TMT Convergence – the rise of ecosystems

The media and entertainment industry in India started witnessing a structural shift in FY18 with convergence across telecom, media and technology (TMT) companies beginning to take shape. While the telecom and technology companies are building competencies to offer content directly to consumers through acquisitions and partnerships, traditional broadcasters and media companies have started building platforms to reach the end consumers directly. One of the recent examples in this space includes the acquisition of two traditional cable companies by a major telecom player. 

In addition the competition, the industry has also been witnessing collaboration within the TMT ecosystem. Effective bundling of content by telecom players has ensured that the distribution ceases to be a challenge, allowing standalone content players to focus heavily on original content. 

The advent of 4G and the rise of TMT ecosystems has resulted in the surge in online video consumption with the number of video and entertainment app downloads witnessing a 5x increase from September 2016 to June 2018 and the data usage on these apps increasing by 25x during the same period.

Despite the industry seeing rapid growth in the consumption of digital media, monetization has lagged behind till now, with AVOD models still dominant and SVOD not seeing significant traction. Introduction of third-party digital measurement, compelling content across languages and an effective micropayments infrastructure are factors which could help monetization in the near future.

The growing emphasis on rural and regional markets

With the viewership of regional language (non-Hindi and non-English) content on television close to 40-45 per cent of the overall consumption, the industry is increasingly looking at rural and regional language markets as the key to success. Additionally, while the rural internet penetration stands at less than 20 per cent (as of June 2018), it presents a considerable upside to organizations who have already started developing local language digital content. 

Key focus areas for the regional and rural markets in the past year have included – continued digitization across phase 3 and 4, increased focus of broadcasters through the launch of language sports channels and adaption of popular reality shows into local languages, inclusion of rural into measurement metrics through BARC and a focus on digital regional content. 

Data Analytics – moving from ‘good to have’ to ‘must have’

Increasing digital consumption is resulting in the availability of large consumer data sets which the industry is trying to collect, integrate, analyze and derive value from.
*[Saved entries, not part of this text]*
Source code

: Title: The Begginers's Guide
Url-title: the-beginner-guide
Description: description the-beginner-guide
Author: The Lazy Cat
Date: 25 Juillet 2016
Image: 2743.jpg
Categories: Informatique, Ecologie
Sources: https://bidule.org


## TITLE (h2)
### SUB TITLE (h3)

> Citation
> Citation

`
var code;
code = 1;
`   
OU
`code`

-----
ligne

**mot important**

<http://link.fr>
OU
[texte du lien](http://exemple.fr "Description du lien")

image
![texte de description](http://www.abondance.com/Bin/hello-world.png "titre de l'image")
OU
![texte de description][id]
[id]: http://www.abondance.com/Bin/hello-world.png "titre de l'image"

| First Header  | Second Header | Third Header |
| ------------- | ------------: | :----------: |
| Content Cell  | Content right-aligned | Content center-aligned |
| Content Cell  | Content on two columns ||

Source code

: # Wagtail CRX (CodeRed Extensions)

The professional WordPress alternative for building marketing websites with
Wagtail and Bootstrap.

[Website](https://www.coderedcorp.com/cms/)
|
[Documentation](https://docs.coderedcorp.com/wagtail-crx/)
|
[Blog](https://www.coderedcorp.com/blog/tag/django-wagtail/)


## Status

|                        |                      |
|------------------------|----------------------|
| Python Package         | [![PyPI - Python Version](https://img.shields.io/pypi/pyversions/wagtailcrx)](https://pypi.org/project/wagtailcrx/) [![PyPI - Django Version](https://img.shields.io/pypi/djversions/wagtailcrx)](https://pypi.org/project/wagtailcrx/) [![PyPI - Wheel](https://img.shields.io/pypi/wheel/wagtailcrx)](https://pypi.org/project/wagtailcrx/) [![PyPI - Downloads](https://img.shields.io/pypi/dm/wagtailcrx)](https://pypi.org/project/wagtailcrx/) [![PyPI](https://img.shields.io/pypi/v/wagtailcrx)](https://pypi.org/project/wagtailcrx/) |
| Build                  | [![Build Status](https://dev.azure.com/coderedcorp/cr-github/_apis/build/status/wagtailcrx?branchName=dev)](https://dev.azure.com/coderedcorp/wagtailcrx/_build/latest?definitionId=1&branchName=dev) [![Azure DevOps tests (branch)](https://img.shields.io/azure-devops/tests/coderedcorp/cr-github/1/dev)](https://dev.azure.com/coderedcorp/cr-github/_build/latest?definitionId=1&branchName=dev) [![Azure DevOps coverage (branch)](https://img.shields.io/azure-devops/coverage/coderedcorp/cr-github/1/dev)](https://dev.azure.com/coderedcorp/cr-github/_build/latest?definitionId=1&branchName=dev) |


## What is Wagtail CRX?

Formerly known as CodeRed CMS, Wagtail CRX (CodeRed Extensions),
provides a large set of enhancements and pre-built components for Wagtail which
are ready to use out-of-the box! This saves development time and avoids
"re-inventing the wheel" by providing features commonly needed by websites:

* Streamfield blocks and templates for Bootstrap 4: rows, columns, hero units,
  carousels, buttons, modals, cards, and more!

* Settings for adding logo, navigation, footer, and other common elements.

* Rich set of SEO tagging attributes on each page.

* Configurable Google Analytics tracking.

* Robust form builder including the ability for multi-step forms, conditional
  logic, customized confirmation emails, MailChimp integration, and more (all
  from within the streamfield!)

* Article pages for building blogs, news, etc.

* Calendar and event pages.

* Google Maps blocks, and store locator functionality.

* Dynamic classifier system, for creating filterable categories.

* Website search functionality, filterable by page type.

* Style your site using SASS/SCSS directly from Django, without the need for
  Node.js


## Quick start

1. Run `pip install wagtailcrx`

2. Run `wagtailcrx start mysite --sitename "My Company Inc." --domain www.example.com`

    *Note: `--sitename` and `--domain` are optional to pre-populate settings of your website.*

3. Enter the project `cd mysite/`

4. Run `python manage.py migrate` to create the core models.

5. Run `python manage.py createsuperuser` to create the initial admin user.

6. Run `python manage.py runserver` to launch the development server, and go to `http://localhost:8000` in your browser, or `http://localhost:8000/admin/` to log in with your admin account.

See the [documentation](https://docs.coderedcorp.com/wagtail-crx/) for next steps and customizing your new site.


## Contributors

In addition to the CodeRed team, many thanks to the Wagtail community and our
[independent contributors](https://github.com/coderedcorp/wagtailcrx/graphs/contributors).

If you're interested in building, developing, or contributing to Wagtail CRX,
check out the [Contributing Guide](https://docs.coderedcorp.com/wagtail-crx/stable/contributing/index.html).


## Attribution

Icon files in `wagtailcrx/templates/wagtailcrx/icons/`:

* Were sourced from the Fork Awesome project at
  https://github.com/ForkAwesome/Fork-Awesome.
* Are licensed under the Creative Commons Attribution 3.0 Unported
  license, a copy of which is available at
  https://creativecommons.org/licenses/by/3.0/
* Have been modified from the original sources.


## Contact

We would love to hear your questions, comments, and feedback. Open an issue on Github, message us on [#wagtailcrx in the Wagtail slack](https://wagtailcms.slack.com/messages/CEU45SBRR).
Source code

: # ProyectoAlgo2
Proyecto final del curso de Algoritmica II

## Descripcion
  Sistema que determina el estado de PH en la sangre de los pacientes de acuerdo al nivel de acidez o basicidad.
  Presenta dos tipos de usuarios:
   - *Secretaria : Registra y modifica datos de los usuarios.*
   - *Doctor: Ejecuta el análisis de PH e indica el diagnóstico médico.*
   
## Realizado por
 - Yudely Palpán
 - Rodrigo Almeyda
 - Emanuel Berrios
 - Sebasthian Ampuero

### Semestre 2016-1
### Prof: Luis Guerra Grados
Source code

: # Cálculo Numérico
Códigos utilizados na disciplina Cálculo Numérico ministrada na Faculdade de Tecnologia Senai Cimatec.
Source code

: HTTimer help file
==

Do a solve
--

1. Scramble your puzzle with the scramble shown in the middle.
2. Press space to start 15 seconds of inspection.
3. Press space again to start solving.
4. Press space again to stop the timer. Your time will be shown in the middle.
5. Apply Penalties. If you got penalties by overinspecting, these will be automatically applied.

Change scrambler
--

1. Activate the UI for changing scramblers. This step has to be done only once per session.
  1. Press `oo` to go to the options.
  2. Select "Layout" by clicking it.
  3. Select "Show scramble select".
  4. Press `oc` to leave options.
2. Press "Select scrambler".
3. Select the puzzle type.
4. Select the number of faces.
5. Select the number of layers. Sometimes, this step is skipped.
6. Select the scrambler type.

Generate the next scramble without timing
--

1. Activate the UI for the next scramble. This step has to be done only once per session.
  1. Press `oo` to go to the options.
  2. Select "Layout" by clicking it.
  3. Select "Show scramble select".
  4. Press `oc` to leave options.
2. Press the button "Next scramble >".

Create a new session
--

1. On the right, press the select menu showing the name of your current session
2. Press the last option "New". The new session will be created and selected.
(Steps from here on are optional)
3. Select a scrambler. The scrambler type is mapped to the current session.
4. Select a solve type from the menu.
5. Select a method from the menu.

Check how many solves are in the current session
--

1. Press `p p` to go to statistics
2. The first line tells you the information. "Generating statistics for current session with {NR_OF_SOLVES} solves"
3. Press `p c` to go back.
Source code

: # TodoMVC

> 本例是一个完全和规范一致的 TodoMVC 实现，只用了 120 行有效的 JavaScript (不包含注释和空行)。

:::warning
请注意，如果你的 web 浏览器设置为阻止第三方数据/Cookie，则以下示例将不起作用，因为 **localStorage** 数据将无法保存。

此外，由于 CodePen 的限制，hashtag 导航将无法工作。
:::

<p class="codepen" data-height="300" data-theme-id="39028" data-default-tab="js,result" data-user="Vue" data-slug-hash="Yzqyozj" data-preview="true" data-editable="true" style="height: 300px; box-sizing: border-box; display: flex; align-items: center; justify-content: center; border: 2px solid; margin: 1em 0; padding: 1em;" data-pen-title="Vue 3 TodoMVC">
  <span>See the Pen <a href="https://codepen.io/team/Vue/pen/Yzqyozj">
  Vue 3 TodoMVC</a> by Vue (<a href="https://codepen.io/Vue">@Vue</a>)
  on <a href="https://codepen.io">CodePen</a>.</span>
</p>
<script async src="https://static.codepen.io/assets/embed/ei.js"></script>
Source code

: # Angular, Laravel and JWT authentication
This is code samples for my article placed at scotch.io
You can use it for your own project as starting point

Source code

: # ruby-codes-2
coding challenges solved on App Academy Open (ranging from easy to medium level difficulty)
Organizations across the value chain are investing heavily in data analytics around areas such as content creation, customer acquisition, pricing, distribution, and content management.

Implementation of the TRAI tariff order – a game changer

With TRAI’s tariff order getting the green light from the Hon’ble Supreme Court (effective 29 December 2018), broadcasters have started to publish Reference Interconnect Offers (RIO) and MRPs of their individual channels. The tariff order is expected to bring in the much-needed transparency ensuring equitable distribution of revenue across the players in the value chain. 

However, the pricing strategies are at an early stage with some leading broadcasters having priced their flagship channels closer to the cap of INR 19 while some of the niche channel broadcasters are seeing a reduction in MRPs and bouquet prices. Further, the outcome of the ongoing litigation over the 15 per cent discount condition on bouquets may also fundamentally impact the strategies of the stakeholders. With only a few days to go for the implementation deadline, consumer education is expected to be a major challenge for distributors. 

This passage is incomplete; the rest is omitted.